My anger with God which occurred as a result of my #simpletonproblems, eventually led me to make the poor choice of getting engaged to someone who should have never made it past “hello.” From the moment I stepped into that relationship, I stepped into the den of the wicked one – the very house of destruction.

I made so many poor decisions. I was utterly lost and hopelessly bound – but for the redeeming love of God.

Verse 11 of Proverbs 2 lets us know that wisdom protects us from making poor choices. It rescues us from evil in disguise and from those whose words are twisted.

Dear one, the first thing I want to assert today is this:

Wisdom is a preserver of life and destiny. A lack of it is fatal!

King Solomon knew this too well so he admonished us to “cry out for comprehension and intercede for insight.” (Verse 3, TPT). He said to seek it as a man would seek for sterling silver, searching in hidden places for cherished treasure.

The god of this world is restless. He is tirelessly roaming around, seeking whose destiny he can destroy. This is not the time to live as a simpleton. We simply cannot afford to! We must be steeped in wisdom and armed with it. We must grow daily in it so that we can precisely discern between good and evil, right and wrong, truth and lies – that we may be preserved.

The second thing is, wisdom is a revealer of God.

As you seek wisdom with all your heart, you will find the very One who Himself is wisdom.

The Bible says in 1 Corinthians 1:30 that Jesus has been made unto us wisdom from God.

Wisdom is Jesus. Jesus is the Word. The Word is Wisdom.

You cannot seek true wisdom without truly seeking the Word. When you find true wisdom, you will find God, His ways, His modus-operandi, His instructions at the very centre of it.
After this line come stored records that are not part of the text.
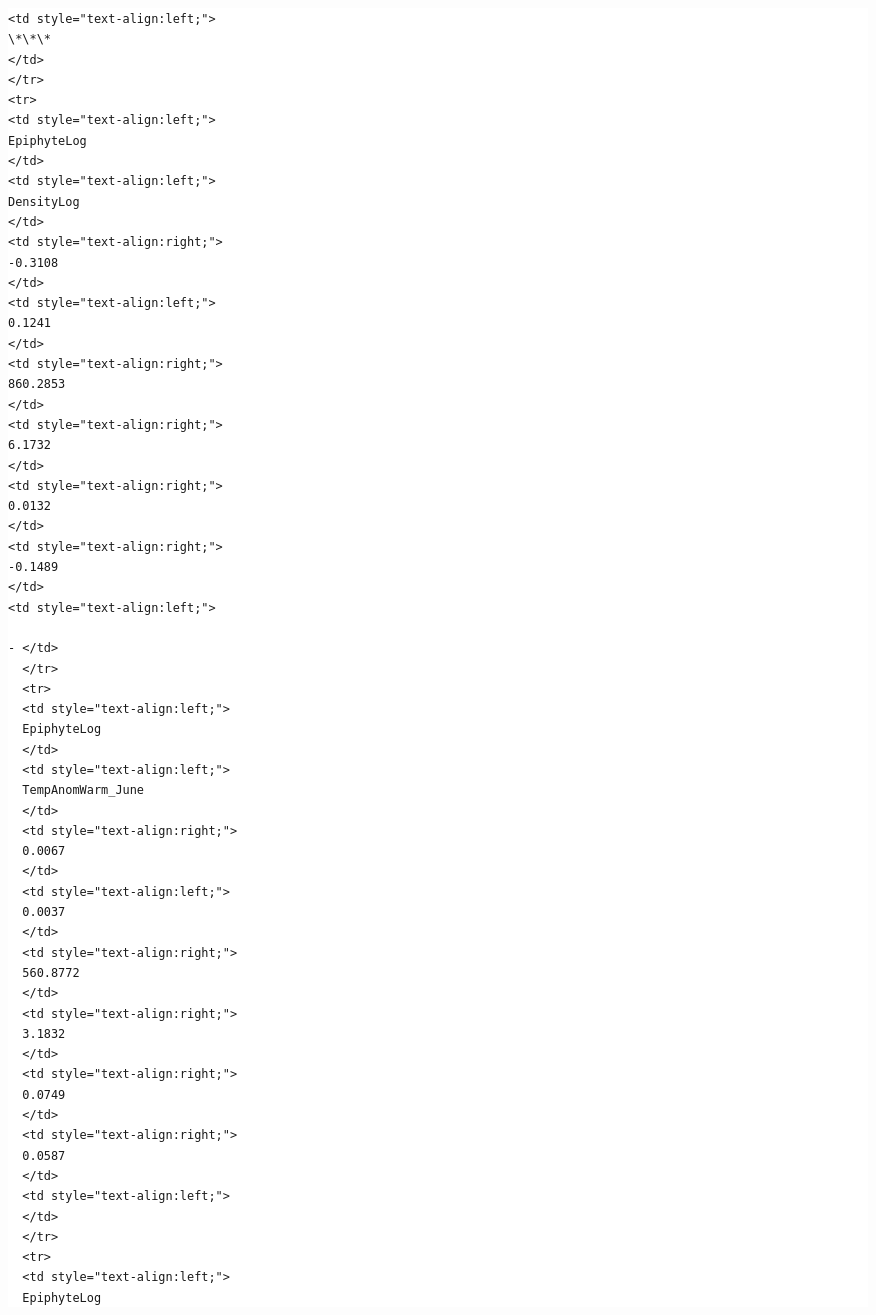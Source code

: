     <td style="text-align:left;">
    \*\*\*
    </td>
    </tr>
    <tr>
    <td style="text-align:left;">
    EpiphyteLog
    </td>
    <td style="text-align:left;">
    DensityLog
    </td>
    <td style="text-align:right;">
    -0.3108
    </td>
    <td style="text-align:left;">
    0.1241
    </td>
    <td style="text-align:right;">
    860.2853
    </td>
    <td style="text-align:right;">
    6.1732
    </td>
    <td style="text-align:right;">
    0.0132
    </td>
    <td style="text-align:right;">
    -0.1489
    </td>
    <td style="text-align:left;">

    - </td>
      </tr>
      <tr>
      <td style="text-align:left;">
      EpiphyteLog
      </td>
      <td style="text-align:left;">
      TempAnomWarm_June
      </td>
      <td style="text-align:right;">
      0.0067
      </td>
      <td style="text-align:left;">
      0.0037
      </td>
      <td style="text-align:right;">
      560.8772
      </td>
      <td style="text-align:right;">
      3.1832
      </td>
      <td style="text-align:right;">
      0.0749
      </td>
      <td style="text-align:right;">
      0.0587
      </td>
      <td style="text-align:left;">
      </td>
      </tr>
      <tr>
      <td style="text-align:left;">
      EpiphyteLog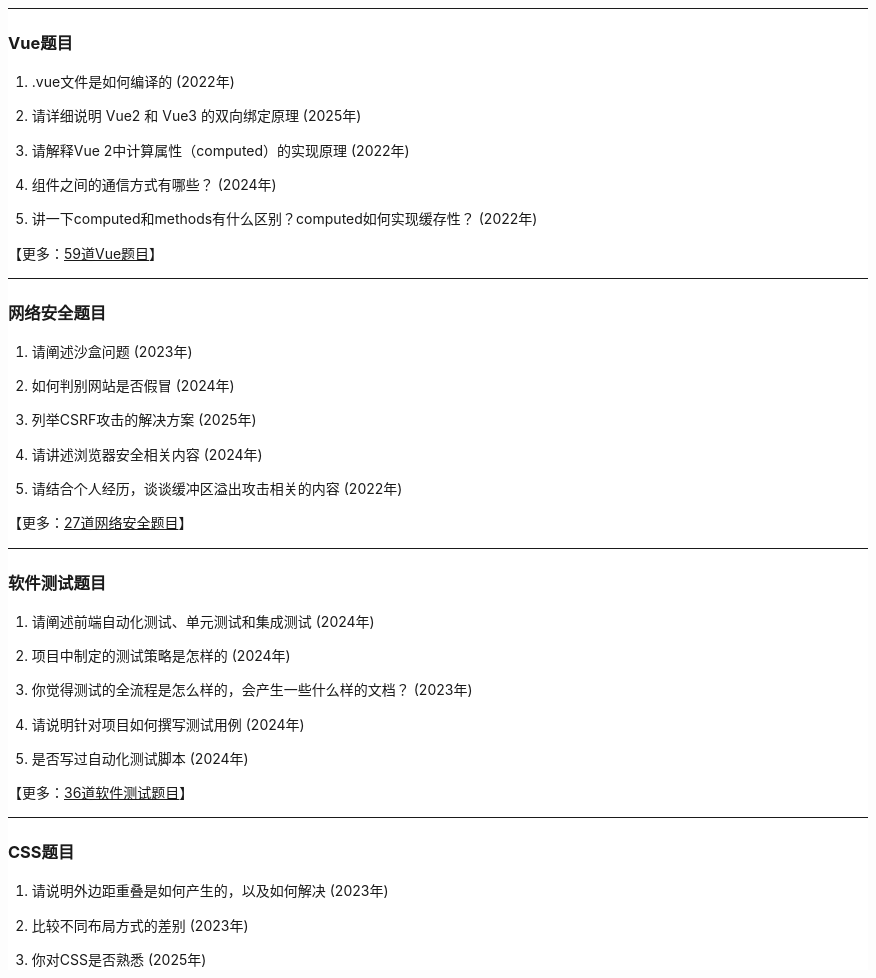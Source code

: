 
---

### Vue题目

1. .vue文件是如何编译的 (2022年) 

2. 请详细说明 Vue2 和 Vue3 的双向绑定原理 (2025年) 

3. 请解释Vue 2中计算属性（computed）的实现原理 (2022年) 

4. 组件之间的通信方式有哪些？ (2024年) 

5. 讲一下computed和methods有什么区别？computed如何实现缓存性？ (2022年) 

【更多：[59道Vue题目](https://www.bagujing.com/companies)】


---

### 网络安全题目

1. 请阐述沙盒问题 (2023年) 

2. 如何判别网站是否假冒 (2024年) 

3. 列举CSRF攻击的解决方案 (2025年) 

4. 请讲述浏览器安全相关内容 (2024年) 

5. 请结合个人经历，谈谈缓冲区溢出攻击相关的内容 (2022年) 

【更多：[27道网络安全题目](https://www.bagujing.com/companies)】


---

### 软件测试题目

1. 请阐述前端自动化测试、单元测试和集成测试 (2024年) 

2. 项目中制定的测试策略是怎样的 (2024年) 

3. 你觉得测试的全流程是怎么样的，会产生一些什么样的文档？ (2023年) 

4. 请说明针对项目如何撰写测试用例 (2024年) 

5. 是否写过自动化测试脚本 (2024年) 

【更多：[36道软件测试题目](https://www.bagujing.com/companies)】


---

### CSS题目

1. 请说明外边距重叠是如何产生的，以及如何解决 (2023年) 

2. 比较不同布局方式的差别 (2023年) 

3. 你对CSS是否熟悉 (2025年)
If you find yourself scorning some of God’s instructions and thinking they’re not applicable to certain areas of your life; if you think people who follow God’s ways radically are too “spirikoko” (overly spiritual), you haven’t found wisdom.

There is no true wisdom apart from God.

The level of wisdom you daily operate in is directly connected to the depth of your relationship with God and His word.

My relationship with God had sunk to its lowest just before I stepped into the relationship that would see me spiral into a dark pit. It was inevitable that folly would become my close companion. Once your relationship with God starts to suffer, folly will come knocking at your door.

If you truly search for wisdom as one would silver, what you will stumble upon is the fear of the Lord and what you will find is the true knowledge of God. (Verses 4 & 5).

If your wisdom search isn’t leading you into God-discovery and unraveling of Kingdom-mysteries, your search is faulty.

 

Wisdom is kingdom revelation.

Wisdom is a revealer of God.

To search for it is to search for Him.

Seek Him with all your heart!

Question of the day: What really struck you personally as you studied Proverbs 2?